Washington has scored some victories in Afghanistan by pounding with bombs from afar one of the poorest countries in the world and one of the least equipped armies--without even advanced antiaircraft weapons, tank battalions, or fighter squadrons. But as Pentagon operatives note, Washington has still to defeat the Taliban forces, something that can only be done with ground troops if the Taliban fighters continue to resist. The U.S. brass is moving more troops into the country to pursue their bloody war.
Within this rapidly escalating class struggle and polarization in the United States, workers, farmers, and youth can turn more deeply to the struggles of fellow toilers--whether it be battles to defend unions, such as that waged by dockworkers in South Carolina; to efforts to defend First Amendment rights, such as the campaign in support of Michael Italie, the recent socialist candidate for mayor of Miami; or struggles by mine workers and auto workers.
Especially important as the true face and future of imperialism is bared before the world, is reading, studying, distributing, and using in our struggles the history and lessons of the modern working-class movement contained in Pathfinder books and pamphlets.

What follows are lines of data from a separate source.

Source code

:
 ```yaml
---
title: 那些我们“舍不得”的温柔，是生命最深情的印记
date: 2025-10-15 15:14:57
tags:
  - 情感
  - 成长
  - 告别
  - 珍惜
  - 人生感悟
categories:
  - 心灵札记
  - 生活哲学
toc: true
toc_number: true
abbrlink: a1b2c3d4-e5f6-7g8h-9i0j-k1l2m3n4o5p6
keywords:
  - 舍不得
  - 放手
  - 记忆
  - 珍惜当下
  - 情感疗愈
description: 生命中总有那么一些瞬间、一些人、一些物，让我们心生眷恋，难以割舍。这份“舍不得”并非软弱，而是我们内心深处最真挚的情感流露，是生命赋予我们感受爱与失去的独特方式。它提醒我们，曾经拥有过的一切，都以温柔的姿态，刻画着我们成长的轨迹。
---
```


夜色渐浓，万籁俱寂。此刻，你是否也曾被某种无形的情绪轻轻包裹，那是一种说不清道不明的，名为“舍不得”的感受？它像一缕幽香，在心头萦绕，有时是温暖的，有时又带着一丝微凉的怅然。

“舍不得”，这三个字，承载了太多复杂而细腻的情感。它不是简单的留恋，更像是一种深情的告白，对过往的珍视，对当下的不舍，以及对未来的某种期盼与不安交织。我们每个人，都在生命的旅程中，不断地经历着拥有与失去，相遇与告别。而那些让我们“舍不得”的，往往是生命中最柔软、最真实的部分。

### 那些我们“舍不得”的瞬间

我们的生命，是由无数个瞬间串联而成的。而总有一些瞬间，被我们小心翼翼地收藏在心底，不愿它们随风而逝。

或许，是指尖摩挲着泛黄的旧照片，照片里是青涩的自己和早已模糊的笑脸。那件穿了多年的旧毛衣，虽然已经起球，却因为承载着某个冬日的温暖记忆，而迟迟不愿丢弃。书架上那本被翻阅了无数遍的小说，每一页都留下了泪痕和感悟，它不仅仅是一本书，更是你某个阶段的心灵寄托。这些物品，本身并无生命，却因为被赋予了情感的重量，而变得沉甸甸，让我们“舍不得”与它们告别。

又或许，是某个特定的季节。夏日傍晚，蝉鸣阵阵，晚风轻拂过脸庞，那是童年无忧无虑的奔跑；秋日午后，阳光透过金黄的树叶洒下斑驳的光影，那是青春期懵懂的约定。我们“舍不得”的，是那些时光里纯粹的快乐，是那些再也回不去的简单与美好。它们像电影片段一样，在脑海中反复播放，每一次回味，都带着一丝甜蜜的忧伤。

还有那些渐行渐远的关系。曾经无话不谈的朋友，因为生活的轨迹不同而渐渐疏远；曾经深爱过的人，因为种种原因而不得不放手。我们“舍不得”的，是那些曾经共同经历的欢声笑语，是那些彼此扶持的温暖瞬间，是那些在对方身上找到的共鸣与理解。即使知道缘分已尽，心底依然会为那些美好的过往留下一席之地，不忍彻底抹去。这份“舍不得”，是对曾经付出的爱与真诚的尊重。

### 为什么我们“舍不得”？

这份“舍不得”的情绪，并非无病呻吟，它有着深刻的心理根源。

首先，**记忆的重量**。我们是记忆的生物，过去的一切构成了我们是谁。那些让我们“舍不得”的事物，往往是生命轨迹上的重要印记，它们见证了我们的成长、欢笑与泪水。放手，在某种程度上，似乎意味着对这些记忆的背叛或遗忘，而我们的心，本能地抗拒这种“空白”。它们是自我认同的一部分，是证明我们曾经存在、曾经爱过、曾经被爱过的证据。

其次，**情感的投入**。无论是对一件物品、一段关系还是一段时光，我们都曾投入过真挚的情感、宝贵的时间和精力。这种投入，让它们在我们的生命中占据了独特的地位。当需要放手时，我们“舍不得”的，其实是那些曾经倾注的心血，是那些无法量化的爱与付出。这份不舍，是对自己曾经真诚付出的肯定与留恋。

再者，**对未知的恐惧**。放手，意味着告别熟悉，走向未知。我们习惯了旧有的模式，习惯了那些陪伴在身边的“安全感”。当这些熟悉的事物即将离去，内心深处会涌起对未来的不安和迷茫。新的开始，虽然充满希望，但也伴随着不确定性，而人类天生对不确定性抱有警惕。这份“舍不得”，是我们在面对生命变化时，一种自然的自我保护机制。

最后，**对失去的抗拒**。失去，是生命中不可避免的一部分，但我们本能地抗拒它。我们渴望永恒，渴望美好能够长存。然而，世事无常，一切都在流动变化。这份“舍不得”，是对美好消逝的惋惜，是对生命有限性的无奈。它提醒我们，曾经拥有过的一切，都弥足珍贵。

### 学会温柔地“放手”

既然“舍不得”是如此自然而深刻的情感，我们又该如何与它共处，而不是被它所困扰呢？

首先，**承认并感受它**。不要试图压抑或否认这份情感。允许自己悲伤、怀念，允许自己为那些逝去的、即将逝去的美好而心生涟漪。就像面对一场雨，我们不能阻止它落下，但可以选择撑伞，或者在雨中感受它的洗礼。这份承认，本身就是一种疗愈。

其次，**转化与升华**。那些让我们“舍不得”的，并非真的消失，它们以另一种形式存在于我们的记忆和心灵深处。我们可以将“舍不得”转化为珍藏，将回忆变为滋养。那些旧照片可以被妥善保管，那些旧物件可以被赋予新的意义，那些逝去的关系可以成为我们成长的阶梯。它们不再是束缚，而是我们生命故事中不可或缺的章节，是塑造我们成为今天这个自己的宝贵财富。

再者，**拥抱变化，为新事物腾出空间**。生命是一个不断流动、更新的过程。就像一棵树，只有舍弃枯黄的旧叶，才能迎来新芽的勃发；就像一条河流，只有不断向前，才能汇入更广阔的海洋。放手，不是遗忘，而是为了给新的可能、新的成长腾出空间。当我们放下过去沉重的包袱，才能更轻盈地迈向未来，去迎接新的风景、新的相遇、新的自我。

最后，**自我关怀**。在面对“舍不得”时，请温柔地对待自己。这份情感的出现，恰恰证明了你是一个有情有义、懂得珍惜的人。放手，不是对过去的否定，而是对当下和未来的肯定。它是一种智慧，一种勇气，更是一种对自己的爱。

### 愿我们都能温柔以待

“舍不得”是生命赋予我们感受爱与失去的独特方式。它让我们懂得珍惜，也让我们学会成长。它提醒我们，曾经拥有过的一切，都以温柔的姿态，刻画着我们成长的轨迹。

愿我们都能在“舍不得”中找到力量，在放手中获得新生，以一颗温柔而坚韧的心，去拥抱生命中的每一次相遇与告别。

Books that present a working-class and fighting perspective and assessment of current developments such as Cuba and the Coming American Revolution, Capitalism's World Disorder, and the New International series are an invaluable part of this rich legacy.
We urge all our readers to join in efforts to promote solidarity among working people in struggle, to read and distribute Pathfinder books, and to join in the fight to build a proletarian leadership that can ensure that the coming revolutionary struggles of workers and farmers for a government of their own to replace the brutal rule of the last declining empire will be victorious.